Столь пристальный интерес представителей всех школ дальневосточного буддизма махаяны к этому тексту был обусловлен прежде всего тем, что важнейшие теоретические, философско-психологические принципы махаяны (концепции татхаты, "неведения" и "просветления", шуньяты, "трех тел будды" и др.), а также практические методы и рекомендации по достижению определенных, желательных с точки зрения буддийской сотериологии, состояний сознания были изложены в нем более последовательно и развернуто, в более систематизированной и детально аргументированной форме, чем во многих других махаянских трактатах. В частности, в нем почти отсутствуют столь характерные для махаянских текстов постоянные повторы, внезапные и логически не связанные переходы, нагромождения мифологических персонажей и сюжетов или энигматических высказываний и притч, парадоксов и иносказаний, разгадывание которых требует значительных усилий и определенных эзотерических знаний. Ясность изложения здесь, конечно, весьма относительна, так как понимание самих положений буддизма требует от читателя специальной подготовки, но в данном случае по крайней мере нет преднамеренного стремления затруднить понимание текста для "непосвященного" читателя (что характерно для текстов некоторых "эзотерических" школ махаяны — чань, ваджраяна).
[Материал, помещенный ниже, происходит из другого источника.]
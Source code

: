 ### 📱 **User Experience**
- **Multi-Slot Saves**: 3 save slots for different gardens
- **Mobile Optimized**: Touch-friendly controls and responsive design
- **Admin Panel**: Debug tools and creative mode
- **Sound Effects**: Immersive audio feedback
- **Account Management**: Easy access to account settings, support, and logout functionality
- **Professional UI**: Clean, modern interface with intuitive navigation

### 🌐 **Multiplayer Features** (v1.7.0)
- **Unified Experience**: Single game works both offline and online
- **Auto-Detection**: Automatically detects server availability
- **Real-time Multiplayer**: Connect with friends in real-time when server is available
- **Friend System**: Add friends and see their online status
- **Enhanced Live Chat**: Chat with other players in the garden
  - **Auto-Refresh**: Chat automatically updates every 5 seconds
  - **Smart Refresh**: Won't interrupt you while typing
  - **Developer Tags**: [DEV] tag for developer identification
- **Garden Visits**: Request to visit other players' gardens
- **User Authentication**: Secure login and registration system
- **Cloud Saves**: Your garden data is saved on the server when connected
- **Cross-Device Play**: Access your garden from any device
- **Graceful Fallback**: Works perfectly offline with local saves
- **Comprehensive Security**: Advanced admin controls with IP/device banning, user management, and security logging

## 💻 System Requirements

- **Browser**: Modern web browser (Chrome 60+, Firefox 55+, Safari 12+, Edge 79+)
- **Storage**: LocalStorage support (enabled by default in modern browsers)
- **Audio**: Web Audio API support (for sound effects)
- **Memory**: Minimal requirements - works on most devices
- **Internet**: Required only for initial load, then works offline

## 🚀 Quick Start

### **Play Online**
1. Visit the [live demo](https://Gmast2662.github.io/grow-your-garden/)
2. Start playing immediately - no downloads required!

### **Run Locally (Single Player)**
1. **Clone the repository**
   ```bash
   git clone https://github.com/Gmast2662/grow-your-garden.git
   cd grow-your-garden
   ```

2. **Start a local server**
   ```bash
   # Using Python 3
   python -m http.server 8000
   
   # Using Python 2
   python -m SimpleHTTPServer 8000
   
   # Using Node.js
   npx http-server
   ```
В "Шраддхотпада-шастре" последовательность и систематичность изложения сочетаются со стремлением синтезировать в единое, логически непротиворечивое учение основополагающие концепции буддизма махаяны, которые возникли и развились независимо друг от друга в рамках разных махаянских школ и кажутся несовместимыми, взаимоисключающими друг друга (например, концепции татхагата-гарбхи, алаявиджняны и шуньяты). Как отметил Ё. Хакеда, этот трактат представляет собой "исчерпывающее резюме основ буддизма махаяны, продукт ума с незаурядной способностью к синтезу" [6, с. 3]. Ценность этого текста как источника по философии и психологии буддизма махаяны заключается еще и в том, что он сохранился лишь в двух переводах на китайский язык, а его санскритский оригинал до сих пор не обнаружен[5]. Некоторые исследователи даже считают, что это не перевод, а оригинальное произведение китайских буддистов или же компилятивное сочинение, написанное на основе нескольких махаянских текстов, и что его санскритского оригинала вообще не существовало [6, с. 7; 8, с. 155–216][6].

Как бы то ни было, данный трактат бесспорно является одним из важнейших памятников махаянской мысли, изучение которого может существенно расширить и уточнить наши представления об основных тенденциях развития буддизма махаяны и особенно его дальневосточных модификаций. В свое время О. О. Розенберг убедительно доказал важность и необходимость изучения "Шраддхотпада-шастры", тем не менее в отечественной буддологии нет специальных исследований, посвященных этому тексту. Поскольку данная статья является первой специальной попыткой рассмотрения этого текста в отечественной литературе, мы не ставили перед собой задачу осветить все проблемы, затронутые в шастре или как-нибудь связанные с нею, но попытались прежде всего определить, какая проблема занимала в ней центральное место, какие методы и пути ее решения предлагались в шастре и какое значение это имело для дальнейшего развития школ поздней махаяны. Основная задача статьи — показать, что именно психологическая проблематика (и в первую очередь концепция "просветления") является для данного текста главной, ведущей темой. При этом мы исходили из того, что буддийскую психологию ни в коем, случае нельзя рассматривать как внерелигиозный феномен или идентифицировать ее с научной психологией.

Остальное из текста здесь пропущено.